Dr. B, who has been such an advocate of Owen getting back to his normal routine, gave an answer that I felt was very much a fair answer. He told Owen that there are state laws restricting those who have had seizures - specifically 90 days since the last seizure. He said it was a concern about accidents that others may cause but pin the fault on Owen because he has had brain surgery. He said he didn’t want to see Owen’s retirement pay taken from him.

That’s when he suggested a drivers rehabilitation agency that would give him a driving examination. If he passed, he’d be legally certified to drive. That if any accident happened, it wasn’t going to be pinned on him because of his condition.


I’m not excited about him driving. Let’s be honest, I don’t trust other drivers. At all.


So without directly saying it, Dr. B said he shouldn’t be driving without this certification.


Dr. B has been allowed to stay in Owen’s circle of doctors until this visit. We now start what I believe to be our next fight to keep him in our circle. Tricare very much wants us to stay within a military treatment facility. We want him to stay for continuity of care. My next big prayer request.


Dr. B wants an MRI much earlier than what is currently scheduled with the radiation oncologist. He doesn’t want to step on toes, but he is very much wanting to stay on top of Owen’s care.

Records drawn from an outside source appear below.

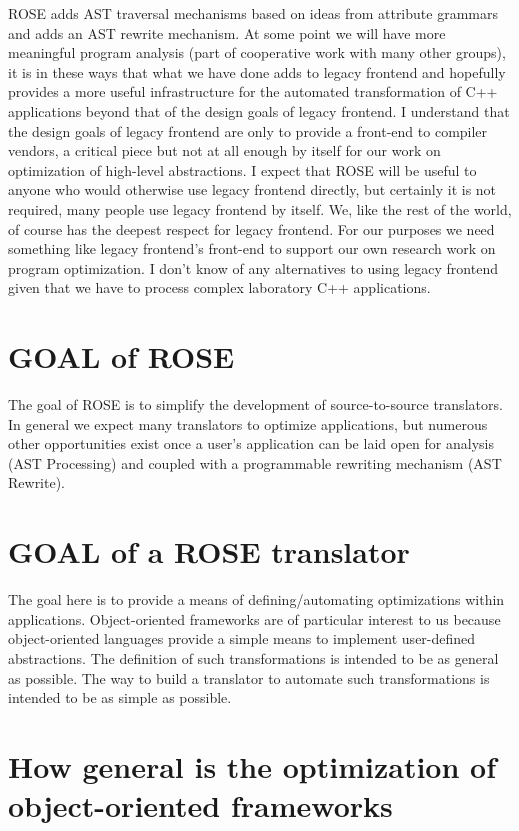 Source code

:    ROSE adds AST traversal mechanisms based on ideas from attribute grammars
and adds an AST rewrite mechanism.  At some point we will have more meaningful
program analysis (part of cooperative work with many other groups), it is in 
these ways that what we have done adds to legacy frontend and
hopefully provides a more useful infrastructure for the automated transformation of
C++ applications beyond that of the design goals of legacy frontend.  I understand that the
design goals of legacy frontend are only to provide a front-end to compiler vendors, a critical
piece but not at all enough by itself for our work on optimization of high-level 
abstractions.  I expect that ROSE will be useful to anyone who would otherwise use 
legacy frontend directly, but certainly it is not required, many people use legacy frontend by itself.
We, like the rest of the world, of course has the deepest respect for legacy frontend.
For our purposes we need something like legacy frontend's front-end to support our own research work
on program optimization. I don't know of any alternatives to using legacy frontend given that 
we have to process complex laboratory C++ applications.

\section{GOAL of ROSE}
   The goal of ROSE is to simplify the development of source-to-source translators.
In general we expect many translators to optimize applications, but numerous
other opportunities exist once a user's application can be laid open for analysis
(AST Processing) and coupled with a programmable rewriting mechanism (AST Rewrite).

\section{GOAL of a ROSE translator}

   The goal here is to provide a means of defining/automating optimizations within
applications. Object-oriented frameworks are of particular interest to us because object-oriented
languages provide a simple means to implement user-defined abstractions.
The definition of such transformations is intended to be as general
as possible. The way to build a translator to automate such transformations
is intended to be as simple as possible.

\section{ How general is the optimization of object-oriented frameworks }


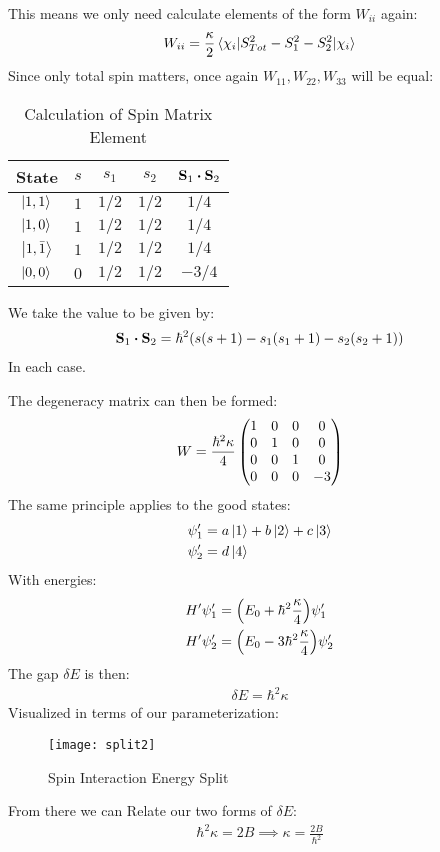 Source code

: \documentclass[12pt]{article}
\theoremstyle{plain}
\theoremstyle{definition}
\begin{document}
This means we only need calculate elements of the form $W_{ii}$ again:
\begin{align*}
  W_{ii}=\frac\kappa2\mel{\chi_i}{S_{Tot}^2-S_1^2-S_2^2}{\chi_i}
\end{align*}
Since only total spin matters, once again $W_{11},W_{22},W_{33}$ will be equal:
\begin{table}[H]
  \centering
  \begin{tabular}[H]{c|c|c|c|c}
    State & $s$ & $s_1$ & $s_2$ & $\vb{S}_1\vdot\vb{S}_2$\\\hline
    $\ket{1,1}$       & $1$ & $1/2$ & $1/2$ & $ 1/4$\\\hline
    $\ket{1,0}$       & $1$ & $1/2$ & $1/2$ & $ 1/4$\\\hline
    $\ket{1,\bar{1}}$ & $1$ & $1/2$ & $1/2$ & $ 1/4$\\\hline
    $\ket{0,0}$       & $0$ & $1/2$ & $1/2$ & $-3/4$
  \end{tabular}
  \caption{Calculation of Spin Matrix Element}
\end{table}
We take the value to be given by:
\begin{align*}
  \vb{S}_1\vdot\vb{S}_2=\hbar^2\qty(s(s+1)-s_1(s_1+1)-s_2(s_2+1))
\end{align*}
In each case.

The degeneracy matrix can then be formed:
\begin{align*}
  W=\frac{\hbar^2\kappa}4\pmqty{\dmat[0]{1,1,1,-3}}
\end{align*}
The same principle applies to the good states:
\begin{align*}
  \psi_1'&=a\ket{1}+b\ket{2}+c\ket{3}\\
  \psi_2'&=d\ket{4}
\end{align*}
With energies:
\begin{align*}
  H'\psi_1'&=\qty(E_0+\hbar^2\frac\kappa4)\psi_1'\\
  H'\psi_2'&=\qty(E_0-3\hbar^2\frac\kappa4)\psi_2'
\end{align*}
The gap $\delta E$ is then:
\begin{align*}
  \delta E=\hbar^2\kappa
\end{align*}
Visualized in terms of our parameterization:
\begin{figure}[H]
  \centering
  \texttt{[image: split2]}
  \caption{Spin Interaction Energy Split}
\end{figure}
From there we can Relate our two forms of $\delta E$:
\begin{align*}
  \hbar^2\kappa=2B\implies \kappa=\frac{2B}{\hbar^2}
\end{align*}
\end{document}
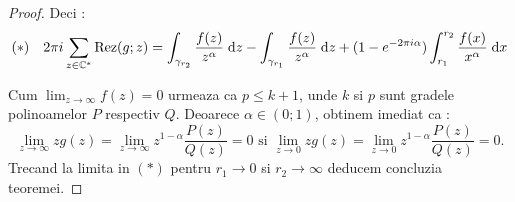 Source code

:\begin{theorem}
\begin{proof}
            Deci :
            \[
               (*) \quad 2 \pi i  \sum_{z\in \mathbb{C}^*} \operatorname{Rez}(g;z)
                    = \int_{\gamma_{r_2}} \frac{f(z)}{z^\alpha} \; \mathrm{d} z
                    - \int_{\gamma_{r_1}} \frac{f(z)}{z^\alpha} \; \mathrm{d} z
                    + (1-e^{-2\pi i \alpha}) \int_{r_1}^{r_2} \frac{f(x)}{x^\alpha} \; \mathrm{d} x
            \]

            Cum $\displaystyle \lim_{z\to\infty} f(z) = 0$ urmeaza ca $p \leq k+1$, unde $k$ si $p$
            sunt gradele polinoamelor $P$ respectiv $Q$. Deoarece $\alpha \in (0;1)$, obtinem imediat
            ca :
            \[
                \lim_{z\to\infty} z g(z) = \lim_{z\to\infty} z^{1-\alpha} \frac{P(z)}{Q(z)} = 0
                \text{ si }
                \lim_{z\to 0} z g(z) = \lim_{z\to 0} z^{1-\alpha} \frac{P(z)}{Q(z)} = 0 .
            \]
            Trecand la limita in $(*)$ pentru $r_1 \to 0$ si $r_2 \to \infty$ deducem concluzia teoremei.
        \end{proof}
    \end{theorem}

Owen is doing ok. He has lost hair on the side where he received the radiation treatments.


So I’m running on reserves.

The stress that is not having your home (why has it taken almost two months to reconstruct our floors and baseboards???). We may have our home back by tomorrow. HALLEFREAKINLUJAH!

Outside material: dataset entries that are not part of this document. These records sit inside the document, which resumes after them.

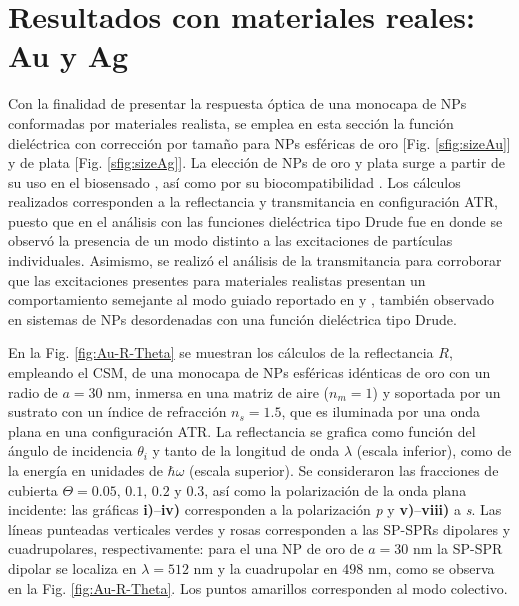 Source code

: \section{Resultados con materiales reales: Au y Ag}
\label{section:AuAg}

Con la finalidad de presentar la respuesta óptica de una monocapa de NPs conformadas por materiales realista, se emplea en esta sección la función dieléctrica con corrección por tamaño para NPs esféricas de oro [Fig. \ref{sfig:sizeAu}] y de plata [Fig. \ref{sfig:sizeAg}]. La elección de NPs de oro y plata surge a partir de su uso en el biosensado \cite{jain2008noble}, así como por su biocompatibilidad \cite{fan2009bio,bosetti2002silver}. Los cálculos realizados corresponden a la reflectancia y transmitancia en configuración ATR, puesto que en el análisis con las funciones dieléctrica tipo Drude fue en donde se observó la presencia de un modo distinto a las excitaciones de partículas individuales. Asimismo, se realizó el análisis de la transmitancia para corroborar que las excitaciones presentes para materiales realistas presentan un comportamiento semejante al modo guiado reportado en \cite{kabashin2009plasmonic} y \cite{danilov2018ultra}, también observado en sistemas de NPs desordenadas con una función dieléctrica tipo Drude.

En la Fig.  \ref{fig:Au-R-Theta} se muestran los cálculos de la reflectancia $R$, empleando el CSM, de una monocapa de NPs esféricas idénticas de oro con un radio de $a = 30$ nm, inmersa en una matriz de aire ($n_m = 1$) y soportada por un sustrato con un índice de refracción $n_s = 1.5$, que es iluminada por una onda plana en una configuración ATR. La reflectancia se grafica como función del ángulo de incidencia $\theta_i$ y tanto de la longitud de onda $\lambda$ (escala inferior), como de la energía en unidades de $\hbar\omega$ (escala superior). Se consideraron las fracciones de cubierta $\Theta = 0.05,\,0.1,\,0.2$ y $0.3$, así como la polarización de la onda plana incidente: las gráficas \textbf{i)}--\textbf{iv)} corresponden a la polarización \emph{p} y \textbf{v)}--\textbf{viii)} a \emph{s}. Las líneas punteadas verticales verdes y rosas corresponden a las SP-SPRs dipolares y cuadrupolares, respectivamente: para el una NP de oro de $a= 30$ nm la SP-SPR dipolar se localiza en $\lambda = 512$ nm y la cuadrupolar en $498$ nm, como se observa en la Fig. \ref{fig:Au-R-Theta}. Los puntos amarillos corresponden al modo colectivo.


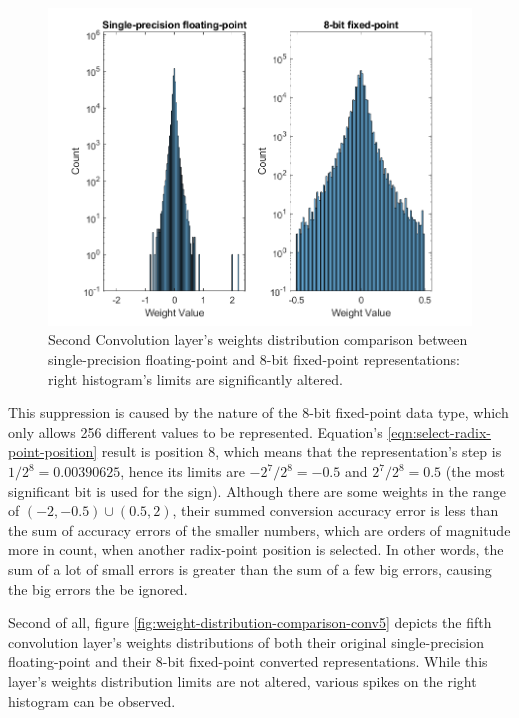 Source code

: \begin{figure} [H]
	\centering
	\includegraphics[scale=0.9]{../Images/Weights-distributions/original-vs-fixed8/weight-distribution-conv2.png}
	\decoRule
	\caption[Second Convolution layer's weights distribution comparison between single-precision floating-point and 8-bit fixed-point representations]{Second Convolution layer's weights distribution comparison between single-precision floating-point and 8-bit fixed-point representations: right histogram's limits are significantly altered.}
	\label{fig:weight-distribution-comparison-conv2}
\end{figure}

This suppression is caused by the nature of the 8-bit fixed-point data type, which only allows 256 different values to be represented. Equation's \ref{eqn:select-radix-point-position} result is position 8, which means that the representation's step is $1/2^8 = 0.00390625$, hence its limits are $-2^7/2^8 = -0.5$ and $2^7/2^8 = 0.5$ (the most significant bit is used for the sign). Although there are some weights in the range of $(-2, -0.5) \cup (0.5, 2)$, their summed conversion accuracy error is less than the sum of accuracy errors of the smaller numbers, which are orders of magnitude more in count, when another radix-point position is selected. In other words, the sum of a lot of small errors is greater than the sum of a few big errors, causing the big errors the be ignored.

Second of all, figure \ref{fig:weight-distribution-comparison-conv5} depicts the fifth convolution layer's weights distributions of both their original single-precision floating-point and their 8-bit fixed-point converted representations. While this layer's weights distribution limits are not altered, various spikes on the right histogram can be observed.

The stress of getting this house ready for our guests. We have family coming to be with Owen starting next week.

The stress that comes from trying to be the best caregiver that I could be for Owen.

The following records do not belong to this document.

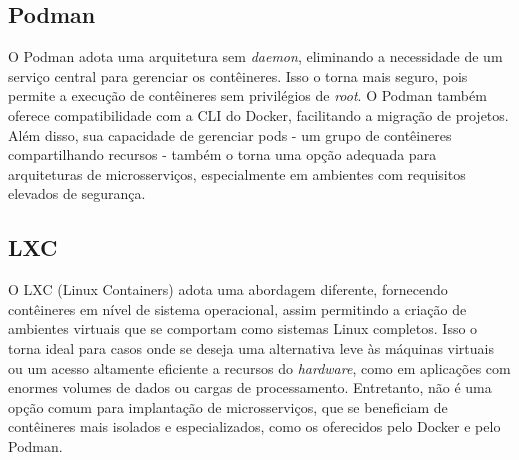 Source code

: 
\subsection*{Podman}
O Podman adota uma arquitetura sem \emph{daemon}, eliminando a necessidade de um serviço central para gerenciar os contêineres. Isso o torna mais seguro, pois permite a execução de contêineres sem privilégios de \emph{root}. O Podman também oferece compatibilidade com a CLI do Docker, facilitando a migração de projetos. Além disso, sua capacidade de gerenciar pods - um grupo de contêineres compartilhando recursos - também o torna uma opção adequada para arquiteturas de microsserviços, especialmente em ambientes com requisitos elevados de segurança.

\subsection*{LXC}
O LXC (Linux Containers) adota uma abordagem diferente, fornecendo contêineres em nível de sistema operacional, assim permitindo a criação de ambientes virtuais que se comportam como sistemas Linux completos. Isso o torna ideal para casos onde se deseja uma alternativa leve às máquinas virtuais ou um acesso altamente eficiente a recursos do \emph{hardware}, como em aplicações com enormes volumes de dados ou cargas de processamento. Entretanto, não é uma opção comum para implantação de microsserviços, que se beneficiam de contêineres mais isolados e especializados, como os oferecidos pelo Docker e pelo Podman.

The stress that is trying to be the fullest teammate and employee. If people only knew how hard my team works, how hard my leadership work, how massive our mission is….


I don’t know what I was thinking as a younger me when I thought that sleep was a waste of a third of our lives. I might just be paying for those thoughts now because I just can’t seem to get enough of it.


There is just so much that has to be done and not enough time in the day.


Next week, my office team is hosting a conference downtown. I have to dust off my facilitator hat that was buried in the boxes stuffed in the garage. I have been looking forward to this event for about half a year now. I pray that I am solid for this event.

People who know me know that getting in front of folks is not a challenge. But I’ve never had to deal with the plate that I carry now. And so I am concerned about me holding up. Hope I completely run a muck!